**Problem requirements**
Begin at the top of the records below and return each line exactly through the line with "### Question 2". Skip pictures.

**Dataset records**
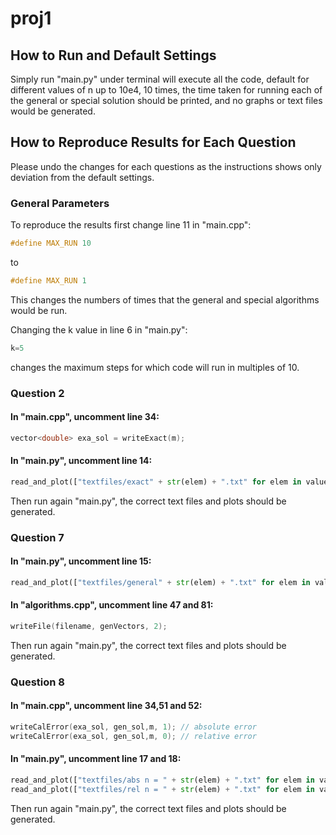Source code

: # proj1

## How to Run and Default Settings

Simply run "main.py" under terminal will execute all the code, default for different values of n up to 10e4, 10 times, the time taken for running each of the general or special solution should be printed, and no graphs or text files would be generated.

## How to Reproduce Results for Each Question
Please undo the changes for each questions as the instructions shows only deviation from the default settings. 

### General Parameters
To reproduce the results first change line 11 in "main.cpp":
```c++
#define MAX_RUN 10 
```

to

```c++
#define MAX_RUN 1
```
This changes the numbers of times that the general and special algorithms would be run.

Changing the k value in line 6 in "main.py":

```python
k=5
```
changes the maximum steps for which code will run in multiples of 10.

### Question 2
#### In "main.cpp", uncomment line 34:
```c++
vector<double> exa_sol = writeExact(m);
```
#### In "main.py", uncomment line 14:

```python
read_and_plot(["textfiles/exact" + str(elem) + ".txt" for elem in values],"exact solution")
```

Then run again "main.py", the correct text files and plots should be generated.

### Question 7

#### In "main.py", uncomment line 15:

```python
read_and_plot(["textfiles/general" + str(elem) + ".txt" for elem in values, "textfiles/special" + str(elem) + ".txt" for elem in values"],"Solutions to Poissons Equation")
```

#### In "algorithms.cpp", uncomment line 47 and 81:

```c++
writeFile(filename, genVectors, 2);
```

Then run again "main.py", the correct text files and plots should be generated.
### Question 8

#### In "main.cpp", uncomment line 34,51 and 52:

```c++
writeCalError(exa_sol, gen_sol,m, 1); // absolute error
writeCalError(exa_sol, gen_sol,m, 0); // relative error
```

#### In "main.py", uncomment line 17 and 18:

```python
read_and_plot(["textfiles/abs n = " + str(elem) + ".txt" for elem in values],"Absolute logarithm of errors")
read_and_plot(["textfiles/rel n = " + str(elem) + ".txt" for elem in values],"Relative logarithm of errors")
```
Then run again "main.py", the correct text files and plots should be generated.

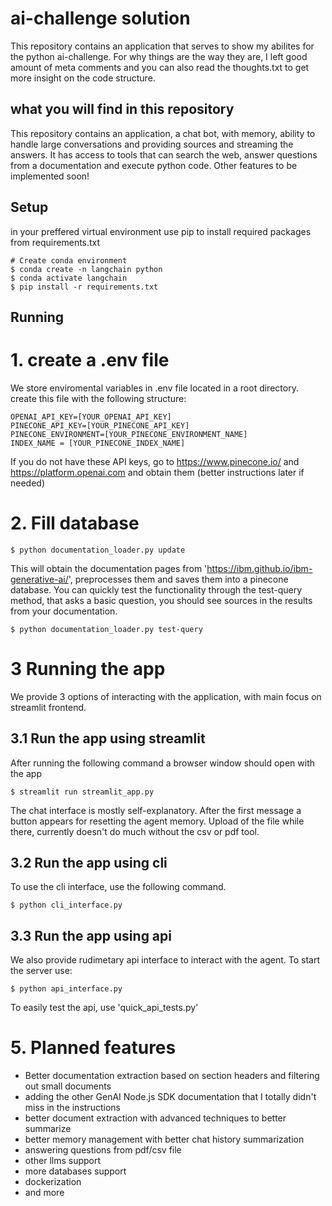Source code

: # ai-challenge solution
This repository contains an application that serves to show my abilites for the python ai-challenge.
<meta> For why things are the way they are, I left good amount of meta comments and you can also read the thoughts.txt to get more insight on the code structure. </meta>
## what you will find in this repository
This repository contains an application, a chat bot, with memory,
ability to handle large conversations and providing sources and streaming the answers. It has access to tools that can search the web, answer questions from a documentation and execute python code. 
Other features to be implemented soon!

## Setup
in your preffered virtual environment use pip to install required packages from requirements.txt

```shell
# Create conda environment
$ conda create -n langchain python
$ conda activate langchain
$ pip install -r requirements.txt
```

## Running
# 1. create a .env file
We store enviromental variables in .env file located in a root directory. create this file with the following structure:
```
OPENAI_API_KEY=[YOUR_OPENAI_API_KEY]
PINECONE_API_KEY=[YOUR_PINECONE_API_KEY]
PINECONE_ENVIRONMENT=[YOUR_PINECONE_ENVIRONMENT_NAME]
INDEX_NAME = [YOUR_PINECONE_INDEX_NAME]
```
If you do not have these API keys, go to https://www.pinecone.io/ and https://platform.openai.com and obtain them (better instructions later if needed)
# 2. Fill database
```shell
$ python documentation_loader.py update 
```
This will obtain the documentation pages from 'https://ibm.github.io/ibm-generative-ai/', preprocesses them and saves them into a pinecone database.
You can quickly test the functionality through the test-query method, that asks a basic question, you should see sources in the results from your documentation.
```shell
$ python documentation_loader.py test-query
```
# 3 Running the app
We provide 3 options of interacting with the application, with main focus on streamlit frontend.
## 3.1 Run the app using streamlit
After running the following command a browser window should open with the app
```shell
$ streamlit run streamlit_app.py
```
The chat interface is mostly self-explanatory. After the first message a button appears for resetting the agent memory. 
Upload of the file while there, currently doesn't do much without the csv or pdf tool.

## 3.2 Run the app using cli
To use the cli interface, use the following command.
```shell
$ python cli_interface.py
```

## 3.3 Run the app using api
We also provide rudimetary api interface to interact with the agent. To start the server use:
```shell
$ python api_interface.py
```
To easily test the api, use 'quick_api_tests.py'

# 5. Planned features
- Better documentation extraction based on section headers and filtering out small documents
- adding the other  GenAI Node.js SDK documentation that I totally didn't miss in the instructions
- better document extraction with advanced techniques to better summarize 
- better memory management with better chat history summarization
- answering questions from pdf/csv file
- other llms support
- more databases support
- dockerization
- and more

**Reply to the task**
Source code

: # proj1

## How to Run and Default Settings

Simply run "main.py" under terminal will execute all the code, default for different values of n up to 10e4, 10 times, the time taken for running each of the general or special solution should be printed, and no graphs or text files would be generated.

## How to Reproduce Results for Each Question
Please undo the changes for each questions as the instructions shows only deviation from the default settings. 

### General Parameters
To reproduce the results first change line 11 in "main.cpp":
```c++
#define MAX_RUN 10 
```

to

```c++
#define MAX_RUN 1
```
This changes the numbers of times that the general and special algorithms would be run.

Changing the k value in line 6 in "main.py":

```python
k=5
```
changes the maximum steps for which code will run in multiples of 10.

### Question 2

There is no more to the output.